_Exercise_
Print the listing below again, exactly. Skip the pictures.

···

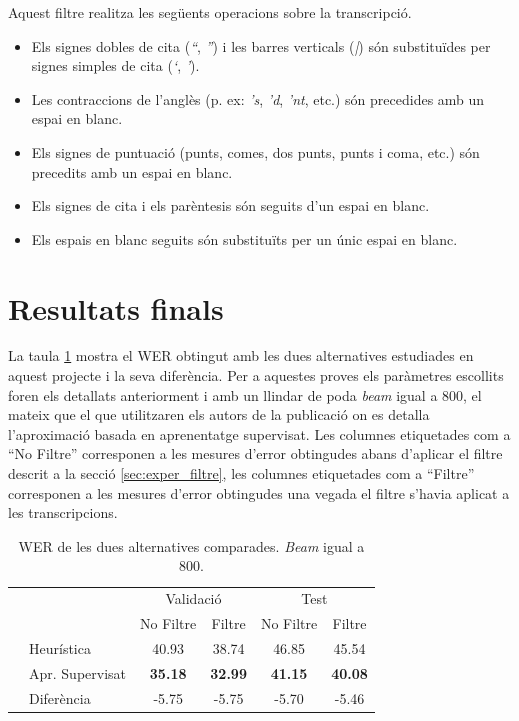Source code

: Aquest filtre realitza les següents operacions sobre la transcripció.
\begin{itemize}
\item Els signes dobles de cita (\emph{``}, \emph{''}) i les barres verticals (\emph{|}) són substituïdes per signes simples de cita (\emph{`}, \emph{'}).
\item Les contraccions de l'anglès (p. ex: \emph{'s}, \emph{'d}, \emph{'nt}, etc.) són precedides amb un espai en blanc.
\item Els signes de puntuació (punts, comes, dos punts, punts i coma, etc.) són precedits amb un espai en blanc.
\item Els signes de cita i els parèntesis són seguits d'un espai en blanc.
\item Els espais en blanc seguits són substituïts per un únic espai en blanc.
\end{itemize}

\section{Resultats finals}
La taula \ref{tab:comp_prhlt_elirf} mostra el WER obtingut amb les dues alternatives estudiades en aquest projecte i la seva diferència. Per a aquestes proves els paràmetres escollits foren els detallats anteriorment i amb un llindar de poda \emph{beam} igual a 800, el mateix que el que utilitzaren els autors de la publicació on es detalla \mbox{l'aproximació} basada en aprenentatge supervisat. Les columnes etiquetades com a ``No Filtre'' corresponen a les mesures d'error obtingudes abans d'aplicar el filtre descrit a la secció \ref{sec:exper_filtre}, les columnes etiquetades com a ``Filtre'' corresponen a les mesures d'error obtingudes una vegada el filtre s'havia aplicat a les transcripcions.\\

\begin{table}
\begin{center}
\begin{tabular}{ll|c|c|c|c|}
\cline{3-6} & & \multicolumn{2}{c|}{Validació} & \multicolumn{2}{c|}{Test}\\
\cline{3-6} & & No Filtre & Filtre & No Filtre & Filtre\\
\cline{1-6} \multicolumn{1}{|l}{} & Heurística & 40.93 & 38.74 & 46.85 & 45.54\\ 
\cline{1-6} \multicolumn{1}{|l}{} & Apr. Supervisat & \textbf{35.18} & \textbf{32.99} & \textbf{41.15} & \textbf{40.08}\\ 
\cline{1-6} \multicolumn{1}{|l}{} & Diferència & -5.75 & -5.75 & -5.70 & -5.46 \\ 
\hline 
\end{tabular} 
\caption{WER de les dues alternatives comparades. \emph{Beam} igual a 800.}\label{tab:comp_prhlt_elirf}
\end{center}
\end{table}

···

_Answer for the task_
Source code

: Aquest filtre realitza les següents operacions sobre la transcripció.
\begin{itemize}
\item Els signes dobles de cita (\emph{``}, \emph{''}) i les barres verticals (\emph{|}) són substituïdes per signes simples de cita (\emph{`}, \emph{'}).
\item Les contraccions de l'anglès (p. ex: \emph{'s}, \emph{'d}, \emph{'nt}, etc.) són precedides amb un espai en blanc.
\item Els signes de puntuació (punts, comes, dos punts, punts i coma, etc.) són precedits amb un espai en blanc.
\item Els signes de cita i els parèntesis són seguits d'un espai en blanc.
\item Els espais en blanc seguits són substituïts per un únic espai en blanc.
\end{itemize}

\section{Resultats finals}
La taula \ref{tab:comp_prhlt_elirf} mostra el WER obtingut amb les dues alternatives estudiades en aquest projecte i la seva diferència. Per a aquestes proves els paràmetres escollits foren els detallats anteriorment i amb un llindar de poda \emph{beam} igual a 800, el mateix que el que utilitzaren els autors de la publicació on es detalla \mbox{l'aproximació} basada en aprenentatge supervisat. Les columnes etiquetades com a ``No Filtre'' corresponen a les mesures d'error obtingudes abans d'aplicar el filtre descrit a la secció \ref{sec:exper_filtre}, les columnes etiquetades com a ``Filtre'' corresponen a les mesures d'error obtingudes una vegada el filtre s'havia aplicat a les transcripcions.\\

\begin{table}
\begin{center}
\begin{tabular}{ll|c|c|c|c|}
\cline{3-6} & & \multicolumn{2}{c|}{Validació} & \multicolumn{2}{c|}{Test}\\
\cline{3-6} & & No Filtre & Filtre & No Filtre & Filtre\\
\cline{1-6} \multicolumn{1}{|l}{} & Heurística & 40.93 & 38.74 & 46.85 & 45.54\\ 
\cline{1-6} \multicolumn{1}{|l}{} & Apr. Supervisat & \textbf{35.18} & \textbf{32.99} & \textbf{41.15} & \textbf{40.08}\\ 
\cline{1-6} \multicolumn{1}{|l}{} & Diferència & -5.75 & -5.75 & -5.70 & -5.46 \\ 
\hline 
\end{tabular} 
\caption{WER de les dues alternatives comparades. \emph{Beam} igual a 800.}\label{tab:comp_prhlt_elirf}
\end{center}
\end{table}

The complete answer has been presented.